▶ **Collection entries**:
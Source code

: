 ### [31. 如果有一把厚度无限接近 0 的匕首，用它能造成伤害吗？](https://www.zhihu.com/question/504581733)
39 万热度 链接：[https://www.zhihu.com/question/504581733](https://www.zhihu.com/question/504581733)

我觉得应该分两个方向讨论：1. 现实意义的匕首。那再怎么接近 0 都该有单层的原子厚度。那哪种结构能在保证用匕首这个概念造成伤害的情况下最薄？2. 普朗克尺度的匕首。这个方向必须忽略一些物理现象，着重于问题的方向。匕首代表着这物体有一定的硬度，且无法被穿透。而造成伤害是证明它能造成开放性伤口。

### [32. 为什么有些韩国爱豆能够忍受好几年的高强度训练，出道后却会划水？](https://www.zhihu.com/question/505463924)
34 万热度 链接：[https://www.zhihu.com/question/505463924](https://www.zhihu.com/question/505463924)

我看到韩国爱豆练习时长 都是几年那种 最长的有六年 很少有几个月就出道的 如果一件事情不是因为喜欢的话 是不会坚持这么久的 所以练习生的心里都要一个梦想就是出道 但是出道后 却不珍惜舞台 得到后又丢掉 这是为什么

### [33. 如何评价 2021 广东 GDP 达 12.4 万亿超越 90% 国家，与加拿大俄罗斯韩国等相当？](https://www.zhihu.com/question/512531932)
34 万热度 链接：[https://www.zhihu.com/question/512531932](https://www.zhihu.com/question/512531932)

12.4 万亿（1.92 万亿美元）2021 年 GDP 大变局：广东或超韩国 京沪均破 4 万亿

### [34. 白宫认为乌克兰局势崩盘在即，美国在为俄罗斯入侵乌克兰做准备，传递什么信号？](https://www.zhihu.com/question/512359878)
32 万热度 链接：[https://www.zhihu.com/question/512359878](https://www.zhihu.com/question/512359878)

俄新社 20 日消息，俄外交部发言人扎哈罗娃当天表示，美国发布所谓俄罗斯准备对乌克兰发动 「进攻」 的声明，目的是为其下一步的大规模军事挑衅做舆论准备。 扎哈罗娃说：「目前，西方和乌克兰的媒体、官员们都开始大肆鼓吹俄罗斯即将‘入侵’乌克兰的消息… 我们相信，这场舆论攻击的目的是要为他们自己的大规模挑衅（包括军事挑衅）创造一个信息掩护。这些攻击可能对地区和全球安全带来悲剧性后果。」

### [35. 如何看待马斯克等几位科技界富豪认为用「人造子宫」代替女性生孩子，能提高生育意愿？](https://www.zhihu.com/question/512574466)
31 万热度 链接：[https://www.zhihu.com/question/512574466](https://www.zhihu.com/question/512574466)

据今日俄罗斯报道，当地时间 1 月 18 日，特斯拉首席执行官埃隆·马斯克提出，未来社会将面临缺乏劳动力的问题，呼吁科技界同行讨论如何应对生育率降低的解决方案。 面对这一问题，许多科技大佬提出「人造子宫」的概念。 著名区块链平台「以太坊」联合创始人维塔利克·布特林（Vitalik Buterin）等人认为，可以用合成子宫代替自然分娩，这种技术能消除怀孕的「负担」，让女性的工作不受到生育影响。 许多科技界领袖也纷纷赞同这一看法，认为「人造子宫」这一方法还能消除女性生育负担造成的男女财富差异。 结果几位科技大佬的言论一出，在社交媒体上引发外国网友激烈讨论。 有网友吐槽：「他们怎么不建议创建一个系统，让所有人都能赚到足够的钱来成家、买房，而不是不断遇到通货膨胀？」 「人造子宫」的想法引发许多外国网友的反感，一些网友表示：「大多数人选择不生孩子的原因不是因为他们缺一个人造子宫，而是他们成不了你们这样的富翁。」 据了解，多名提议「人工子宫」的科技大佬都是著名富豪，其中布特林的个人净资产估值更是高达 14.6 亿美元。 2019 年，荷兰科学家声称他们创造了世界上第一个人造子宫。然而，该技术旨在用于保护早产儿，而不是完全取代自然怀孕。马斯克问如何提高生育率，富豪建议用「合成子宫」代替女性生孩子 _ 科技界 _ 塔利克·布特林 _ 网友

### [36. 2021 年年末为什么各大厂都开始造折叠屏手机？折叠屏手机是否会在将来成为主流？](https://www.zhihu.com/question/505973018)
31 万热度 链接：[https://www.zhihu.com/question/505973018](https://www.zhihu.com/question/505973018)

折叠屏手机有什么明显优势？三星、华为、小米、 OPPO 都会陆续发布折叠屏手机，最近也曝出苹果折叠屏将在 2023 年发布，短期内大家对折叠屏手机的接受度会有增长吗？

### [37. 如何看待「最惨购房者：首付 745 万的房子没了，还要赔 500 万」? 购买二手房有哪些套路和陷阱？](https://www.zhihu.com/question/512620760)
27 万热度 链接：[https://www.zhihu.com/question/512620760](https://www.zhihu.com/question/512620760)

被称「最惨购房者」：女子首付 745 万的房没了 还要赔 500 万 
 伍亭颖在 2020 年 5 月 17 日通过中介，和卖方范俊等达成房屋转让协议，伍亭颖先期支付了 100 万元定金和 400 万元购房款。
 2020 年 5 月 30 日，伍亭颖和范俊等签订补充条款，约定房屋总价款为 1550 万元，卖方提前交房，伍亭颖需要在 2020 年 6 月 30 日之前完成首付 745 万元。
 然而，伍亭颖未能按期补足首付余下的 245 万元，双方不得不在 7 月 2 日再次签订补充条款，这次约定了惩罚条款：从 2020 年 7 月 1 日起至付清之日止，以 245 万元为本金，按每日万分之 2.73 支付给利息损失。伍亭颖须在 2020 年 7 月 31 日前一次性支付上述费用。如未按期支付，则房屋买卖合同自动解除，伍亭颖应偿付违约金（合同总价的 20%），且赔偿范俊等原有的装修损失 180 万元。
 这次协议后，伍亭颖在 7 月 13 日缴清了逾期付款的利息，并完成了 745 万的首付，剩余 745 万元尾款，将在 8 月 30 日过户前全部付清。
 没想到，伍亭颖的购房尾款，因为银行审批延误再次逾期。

▶ **Activity**: An exact copy of every record is needed.

▶ **Solved problem**:
Source code

: ### [31. 如果有一把厚度无限接近 0 的匕首，用它能造成伤害吗？](https://www.zhihu.com/question/504581733)
39 万热度 链接：[https://www.zhihu.com/question/504581733](https://www.zhihu.com/question/504581733)

我觉得应该分两个方向讨论：1. 现实意义的匕首。那再怎么接近 0 都该有单层的原子厚度。那哪种结构能在保证用匕首这个概念造成伤害的情况下最薄？2. 普朗克尺度的匕首。这个方向必须忽略一些物理现象，着重于问题的方向。匕首代表着这物体有一定的硬度，且无法被穿透。而造成伤害是证明它能造成开放性伤口。

### [32. 为什么有些韩国爱豆能够忍受好几年的高强度训练，出道后却会划水？](https://www.zhihu.com/question/505463924)
34 万热度 链接：[https://www.zhihu.com/question/505463924](https://www.zhihu.com/question/505463924)

我看到韩国爱豆练习时长 都是几年那种 最长的有六年 很少有几个月就出道的 如果一件事情不是因为喜欢的话 是不会坚持这么久的 所以练习生的心里都要一个梦想就是出道 但是出道后 却不珍惜舞台 得到后又丢掉 这是为什么

### [33. 如何评价 2021 广东 GDP 达 12.4 万亿超越 90% 国家，与加拿大俄罗斯韩国等相当？](https://www.zhihu.com/question/512531932)
34 万热度 链接：[https://www.zhihu.com/question/512531932](https://www.zhihu.com/question/512531932)

12.4 万亿（1.92 万亿美元）2021 年 GDP 大变局：广东或超韩国 京沪均破 4 万亿

### [34. 白宫认为乌克兰局势崩盘在即，美国在为俄罗斯入侵乌克兰做准备，传递什么信号？](https://www.zhihu.com/question/512359878)
32 万热度 链接：[https://www.zhihu.com/question/512359878](https://www.zhihu.com/question/512359878)

俄新社 20 日消息，俄外交部发言人扎哈罗娃当天表示，美国发布所谓俄罗斯准备对乌克兰发动 「进攻」 的声明，目的是为其下一步的大规模军事挑衅做舆论准备。 扎哈罗娃说：「目前，西方和乌克兰的媒体、官员们都开始大肆鼓吹俄罗斯即将‘入侵’乌克兰的消息… 我们相信，这场舆论攻击的目的是要为他们自己的大规模挑衅（包括军事挑衅）创造一个信息掩护。这些攻击可能对地区和全球安全带来悲剧性后果。」

### [35. 如何看待马斯克等几位科技界富豪认为用「人造子宫」代替女性生孩子，能提高生育意愿？](https://www.zhihu.com/question/512574466)
31 万热度 链接：[https://www.zhihu.com/question/512574466](https://www.zhihu.com/question/512574466)

据今日俄罗斯报道，当地时间 1 月 18 日，特斯拉首席执行官埃隆·马斯克提出，未来社会将面临缺乏劳动力的问题，呼吁科技界同行讨论如何应对生育率降低的解决方案。 面对这一问题，许多科技大佬提出「人造子宫」的概念。 著名区块链平台「以太坊」联合创始人维塔利克·布特林（Vitalik Buterin）等人认为，可以用合成子宫代替自然分娩，这种技术能消除怀孕的「负担」，让女性的工作不受到生育影响。 许多科技界领袖也纷纷赞同这一看法，认为「人造子宫」这一方法还能消除女性生育负担造成的男女财富差异。 结果几位科技大佬的言论一出，在社交媒体上引发外国网友激烈讨论。 有网友吐槽：「他们怎么不建议创建一个系统，让所有人都能赚到足够的钱来成家、买房，而不是不断遇到通货膨胀？」 「人造子宫」的想法引发许多外国网友的反感，一些网友表示：「大多数人选择不生孩子的原因不是因为他们缺一个人造子宫，而是他们成不了你们这样的富翁。」 据了解，多名提议「人工子宫」的科技大佬都是著名富豪，其中布特林的个人净资产估值更是高达 14.6 亿美元。 2019 年，荷兰科学家声称他们创造了世界上第一个人造子宫。然而，该技术旨在用于保护早产儿，而不是完全取代自然怀孕。马斯克问如何提高生育率，富豪建议用「合成子宫」代替女性生孩子 _ 科技界 _ 塔利克·布特林 _ 网友

### [36. 2021 年年末为什么各大厂都开始造折叠屏手机？折叠屏手机是否会在将来成为主流？](https://www.zhihu.com/question/505973018)
31 万热度 链接：[https://www.zhihu.com/question/505973018](https://www.zhihu.com/question/505973018)

折叠屏手机有什么明显优势？三星、华为、小米、 OPPO 都会陆续发布折叠屏手机，最近也曝出苹果折叠屏将在 2023 年发布，短期内大家对折叠屏手机的接受度会有增长吗？

### [37. 如何看待「最惨购房者：首付 745 万的房子没了，还要赔 500 万」? 购买二手房有哪些套路和陷阱？](https://www.zhihu.com/question/512620760)
27 万热度 链接：[https://www.zhihu.com/question/512620760](https://www.zhihu.com/question/512620760)

被称「最惨购房者」：女子首付 745 万的房没了 还要赔 500 万 
 伍亭颖在 2020 年 5 月 17 日通过中介，和卖方范俊等达成房屋转让协议，伍亭颖先期支付了 100 万元定金和 400 万元购房款。
 2020 年 5 月 30 日，伍亭颖和范俊等签订补充条款，约定房屋总价款为 1550 万元，卖方提前交房，伍亭颖需要在 2020 年 6 月 30 日之前完成首付 745 万元。
 然而，伍亭颖未能按期补足首付余下的 245 万元，双方不得不在 7 月 2 日再次签订补充条款，这次约定了惩罚条款：从 2020 年 7 月 1 日起至付清之日止，以 245 万元为本金，按每日万分之 2.73 支付给利息损失。伍亭颖须在 2020 年 7 月 31 日前一次性支付上述费用。如未按期支付，则房屋买卖合同自动解除，伍亭颖应偿付违约金（合同总价的 20%），且赔偿范俊等原有的装修损失 180 万元。
 这次协议后，伍亭颖在 7 月 13 日缴清了逾期付款的利息，并完成了 745 万的首付，剩余 745 万元尾款，将在 8 月 30 日过户前全部付清。
 没想到，伍亭颖的购房尾款，因为银行审批延误再次逾期。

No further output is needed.